Exercise - Go through the records and copy each line where the string "outcomes" occurs.

Given information -
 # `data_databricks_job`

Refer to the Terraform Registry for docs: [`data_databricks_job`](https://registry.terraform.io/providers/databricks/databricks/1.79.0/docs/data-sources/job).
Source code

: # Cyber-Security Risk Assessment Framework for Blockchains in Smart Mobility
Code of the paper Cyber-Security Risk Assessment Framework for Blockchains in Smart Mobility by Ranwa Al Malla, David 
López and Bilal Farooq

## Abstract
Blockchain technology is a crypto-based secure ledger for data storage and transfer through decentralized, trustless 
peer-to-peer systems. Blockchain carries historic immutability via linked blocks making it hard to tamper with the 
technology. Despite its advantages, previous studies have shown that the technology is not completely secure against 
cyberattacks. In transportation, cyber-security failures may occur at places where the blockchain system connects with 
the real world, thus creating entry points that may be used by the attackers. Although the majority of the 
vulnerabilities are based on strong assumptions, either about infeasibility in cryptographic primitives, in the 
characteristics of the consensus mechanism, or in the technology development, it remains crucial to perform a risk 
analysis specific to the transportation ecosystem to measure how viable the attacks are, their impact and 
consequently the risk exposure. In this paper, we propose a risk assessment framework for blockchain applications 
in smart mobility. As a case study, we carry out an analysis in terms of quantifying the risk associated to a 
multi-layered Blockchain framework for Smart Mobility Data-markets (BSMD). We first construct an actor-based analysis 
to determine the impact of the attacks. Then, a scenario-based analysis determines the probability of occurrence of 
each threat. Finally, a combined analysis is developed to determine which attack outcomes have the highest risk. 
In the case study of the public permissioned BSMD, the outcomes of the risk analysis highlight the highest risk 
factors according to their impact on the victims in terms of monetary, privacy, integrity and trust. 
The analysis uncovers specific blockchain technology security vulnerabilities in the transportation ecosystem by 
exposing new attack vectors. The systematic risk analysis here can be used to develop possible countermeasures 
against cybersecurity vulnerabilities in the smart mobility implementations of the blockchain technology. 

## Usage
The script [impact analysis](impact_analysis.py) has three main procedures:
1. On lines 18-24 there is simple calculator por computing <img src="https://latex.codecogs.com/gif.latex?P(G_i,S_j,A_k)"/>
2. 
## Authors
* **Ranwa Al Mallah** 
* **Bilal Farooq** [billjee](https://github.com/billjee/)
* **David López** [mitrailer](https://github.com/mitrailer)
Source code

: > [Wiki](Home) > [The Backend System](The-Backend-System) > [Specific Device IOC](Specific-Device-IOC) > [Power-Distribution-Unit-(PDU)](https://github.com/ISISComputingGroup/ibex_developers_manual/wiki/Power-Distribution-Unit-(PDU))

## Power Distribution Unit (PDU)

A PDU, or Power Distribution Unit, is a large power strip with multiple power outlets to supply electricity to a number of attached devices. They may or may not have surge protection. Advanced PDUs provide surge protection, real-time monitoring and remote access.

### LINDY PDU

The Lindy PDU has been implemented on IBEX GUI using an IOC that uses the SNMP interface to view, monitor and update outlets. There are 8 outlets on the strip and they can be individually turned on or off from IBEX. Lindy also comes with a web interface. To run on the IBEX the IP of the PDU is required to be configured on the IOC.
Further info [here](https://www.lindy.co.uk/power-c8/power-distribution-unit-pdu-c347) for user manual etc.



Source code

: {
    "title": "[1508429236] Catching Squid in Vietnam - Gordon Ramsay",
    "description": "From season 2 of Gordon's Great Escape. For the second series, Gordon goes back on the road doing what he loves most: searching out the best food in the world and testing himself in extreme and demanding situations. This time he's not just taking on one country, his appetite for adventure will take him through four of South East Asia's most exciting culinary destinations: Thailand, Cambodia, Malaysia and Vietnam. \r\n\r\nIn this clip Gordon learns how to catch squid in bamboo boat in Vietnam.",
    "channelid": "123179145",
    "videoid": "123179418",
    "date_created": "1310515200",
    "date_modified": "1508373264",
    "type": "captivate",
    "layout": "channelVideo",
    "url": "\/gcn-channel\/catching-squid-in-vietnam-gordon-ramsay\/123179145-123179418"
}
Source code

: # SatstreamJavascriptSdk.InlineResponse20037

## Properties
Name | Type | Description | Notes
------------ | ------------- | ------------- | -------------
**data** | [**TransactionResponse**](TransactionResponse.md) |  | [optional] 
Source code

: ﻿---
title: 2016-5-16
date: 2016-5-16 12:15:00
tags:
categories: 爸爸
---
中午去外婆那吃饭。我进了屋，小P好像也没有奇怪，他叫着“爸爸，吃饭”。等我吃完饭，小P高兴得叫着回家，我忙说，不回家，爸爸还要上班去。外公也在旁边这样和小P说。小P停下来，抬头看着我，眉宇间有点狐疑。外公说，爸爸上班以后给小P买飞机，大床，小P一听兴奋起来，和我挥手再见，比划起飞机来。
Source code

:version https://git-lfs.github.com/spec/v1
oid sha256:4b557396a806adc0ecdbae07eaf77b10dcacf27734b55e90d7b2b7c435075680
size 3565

Task output -
each threat. Finally, a combined analysis is developed to determine which attack outcomes have the highest risk. 
In the case study of the public permissioned BSMD, the outcomes of the risk analysis highlight the highest risk 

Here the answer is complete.